We see them over and over again in the digital world: progress bars. They are more than simple indications of loading status. In worst case scenaries, they can be really frustrating. How can we enhance the user experience by building user-friendly progress bars?
Faster load times…
It is logical, but still worth mentioning: the best optimization of load time is keeping it as short as possible. You should optimize data to avoid unnecessary transfers and keep the size of data as small as possible. It is not always necessary to use a high definition pdf file to show a magazine: web standards like HTML5 and CSS3 are considerably smaller. Progressive loading in the background helps in making contents available before they have been loaded completely.
… or create a pleasurable waiting time
However, it is not always possible to avoid loading of huge data. Some apps show a little film or a couple of introduction screens while sucking the data from the net. This is not only useful to distract users, but can communicate small pieces of information like tips or usage instructions. Learning while waiting.
Instant loading, seemingly
The progress bar itself is also worth considering. Design is not only simple aesthetics, but a crucial influence of how users perceive a web site or app, and how they use it. Design decisions are therefore not only a question of visual style, but regulate users' perceptions. You can use this for your advantage: the right design decisions can data make seem loading faster than it objectively does. Of course, you might object this would mislead users. However, interaction design is about enhancing the user experience (UX), so making the waiting time as pleasant as possible is very legitimate.
Let's take a look at how progress bars can make the loading seem faster. Chris Harrison and his colleagues concentrated on this question in a couple of studies. They successively showed their participants two different progress bars and asked them which one of these seemed faster. Objectively, both progress bars took exactly the same time (5 seconds), but this does not mean that the perception of time was identical.
The pulse of time: pulsating progress bars seem faster
Pulsating progress bars are better suited to make the felt waiting time of users as short as possible. For example, you could make the color of the progress bar pulse in different hues.
Progress bars seem even faster when the frequency of the pulse changes, especially when it accelerates towards the end.
Beware of one color: gradients and animated shadings reduce the subjective perception of time
As Apple's OS X shows, progress bars need not to be one-colored, but can be composed of animated gradients or shadings. It is especially useful to let the gradient move in the opposite direction of the bar itself. Accelerating the animation towards the end creates the impression of faster loading.
Can the effect be measured?
Tiny visual details like this improve the perception of the loading progress. But does this effort really pays out? Yes, it does, and even the numbers prove it: Harrison and his colleagues investigated in another study how much faster the loading progress seemed. Participants of the study could adapt two progress bars until they seemed to be of the same speed. In this study, shaded progress bars seemed about 12% faster than non-shaded.
Conclusion: little "tricks" for a better user experience (UX)
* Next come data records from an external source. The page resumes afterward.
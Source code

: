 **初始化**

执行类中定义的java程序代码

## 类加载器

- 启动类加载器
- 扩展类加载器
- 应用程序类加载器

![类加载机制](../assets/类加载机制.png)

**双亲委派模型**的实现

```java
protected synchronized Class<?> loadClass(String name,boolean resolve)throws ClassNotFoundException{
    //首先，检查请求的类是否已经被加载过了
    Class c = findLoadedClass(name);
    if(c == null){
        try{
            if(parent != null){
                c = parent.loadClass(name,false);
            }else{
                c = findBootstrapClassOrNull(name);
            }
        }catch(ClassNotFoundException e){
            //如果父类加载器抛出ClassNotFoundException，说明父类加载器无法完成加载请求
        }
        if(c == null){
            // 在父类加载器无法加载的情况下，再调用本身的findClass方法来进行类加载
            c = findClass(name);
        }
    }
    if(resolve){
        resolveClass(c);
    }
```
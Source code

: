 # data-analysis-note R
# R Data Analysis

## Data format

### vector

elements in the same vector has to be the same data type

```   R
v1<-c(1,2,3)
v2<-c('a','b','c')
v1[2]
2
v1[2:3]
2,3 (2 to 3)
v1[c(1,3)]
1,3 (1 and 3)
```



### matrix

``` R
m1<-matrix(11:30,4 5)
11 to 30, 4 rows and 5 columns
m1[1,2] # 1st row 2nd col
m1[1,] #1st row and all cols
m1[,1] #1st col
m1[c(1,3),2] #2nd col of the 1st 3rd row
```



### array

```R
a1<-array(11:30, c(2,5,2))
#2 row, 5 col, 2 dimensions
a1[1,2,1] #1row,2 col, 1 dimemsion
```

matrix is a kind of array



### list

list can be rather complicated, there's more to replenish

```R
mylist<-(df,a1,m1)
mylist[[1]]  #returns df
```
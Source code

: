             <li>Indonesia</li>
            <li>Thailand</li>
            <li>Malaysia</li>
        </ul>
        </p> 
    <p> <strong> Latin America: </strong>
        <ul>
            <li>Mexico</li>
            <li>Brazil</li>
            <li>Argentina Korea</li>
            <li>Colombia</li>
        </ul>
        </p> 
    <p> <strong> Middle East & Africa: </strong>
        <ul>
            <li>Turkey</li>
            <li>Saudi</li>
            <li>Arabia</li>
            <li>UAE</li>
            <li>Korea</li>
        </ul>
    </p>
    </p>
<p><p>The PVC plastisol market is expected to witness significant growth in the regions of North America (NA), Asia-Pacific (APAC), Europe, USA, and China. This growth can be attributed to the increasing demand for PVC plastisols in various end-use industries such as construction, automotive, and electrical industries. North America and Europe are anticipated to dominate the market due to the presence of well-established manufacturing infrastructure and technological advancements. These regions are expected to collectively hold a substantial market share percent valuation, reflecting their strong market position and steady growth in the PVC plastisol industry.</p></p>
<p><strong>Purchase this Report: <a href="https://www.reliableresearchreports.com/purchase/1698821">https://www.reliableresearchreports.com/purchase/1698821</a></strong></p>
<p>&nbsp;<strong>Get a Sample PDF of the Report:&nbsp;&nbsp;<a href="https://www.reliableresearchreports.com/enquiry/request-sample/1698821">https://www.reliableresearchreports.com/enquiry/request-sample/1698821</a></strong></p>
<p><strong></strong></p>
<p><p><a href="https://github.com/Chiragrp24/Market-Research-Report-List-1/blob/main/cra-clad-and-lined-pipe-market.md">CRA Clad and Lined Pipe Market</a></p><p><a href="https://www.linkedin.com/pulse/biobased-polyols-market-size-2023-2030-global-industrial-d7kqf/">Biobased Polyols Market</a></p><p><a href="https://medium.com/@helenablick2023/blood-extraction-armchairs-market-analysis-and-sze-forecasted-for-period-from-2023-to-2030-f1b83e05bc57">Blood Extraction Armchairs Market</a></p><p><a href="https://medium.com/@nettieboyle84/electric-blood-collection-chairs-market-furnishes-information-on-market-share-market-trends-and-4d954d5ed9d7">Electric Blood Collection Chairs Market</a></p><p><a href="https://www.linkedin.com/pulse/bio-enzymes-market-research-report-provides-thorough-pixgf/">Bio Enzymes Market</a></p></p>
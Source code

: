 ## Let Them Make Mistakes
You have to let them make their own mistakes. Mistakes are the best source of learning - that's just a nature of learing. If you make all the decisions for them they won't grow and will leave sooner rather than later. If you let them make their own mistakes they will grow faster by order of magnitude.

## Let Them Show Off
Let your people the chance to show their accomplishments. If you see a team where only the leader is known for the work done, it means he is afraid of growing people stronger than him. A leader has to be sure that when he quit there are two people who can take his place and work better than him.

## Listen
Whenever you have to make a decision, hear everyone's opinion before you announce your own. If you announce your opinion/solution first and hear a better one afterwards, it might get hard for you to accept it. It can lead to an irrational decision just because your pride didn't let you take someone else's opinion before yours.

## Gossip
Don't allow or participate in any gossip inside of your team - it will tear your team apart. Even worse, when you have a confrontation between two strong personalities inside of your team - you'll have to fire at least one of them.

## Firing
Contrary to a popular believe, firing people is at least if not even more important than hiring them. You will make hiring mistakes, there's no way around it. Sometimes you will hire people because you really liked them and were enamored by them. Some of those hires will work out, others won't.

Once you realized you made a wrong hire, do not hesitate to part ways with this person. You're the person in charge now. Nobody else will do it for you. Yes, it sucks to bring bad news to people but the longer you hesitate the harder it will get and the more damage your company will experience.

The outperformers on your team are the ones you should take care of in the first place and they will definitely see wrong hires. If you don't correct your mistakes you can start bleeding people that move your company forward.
Good interaction design is built on love to the details: little tricks like a pulsating progress bar or animated shadings enhance the user experience to a great deal. Additionally, you can use the waiting time to communicate information to your users. An alternative, which is especially used when data is loaded from the web and the duration cannot easily be determined: a spinning loading indicator in circular form – but this is another stylistic device with different use cases.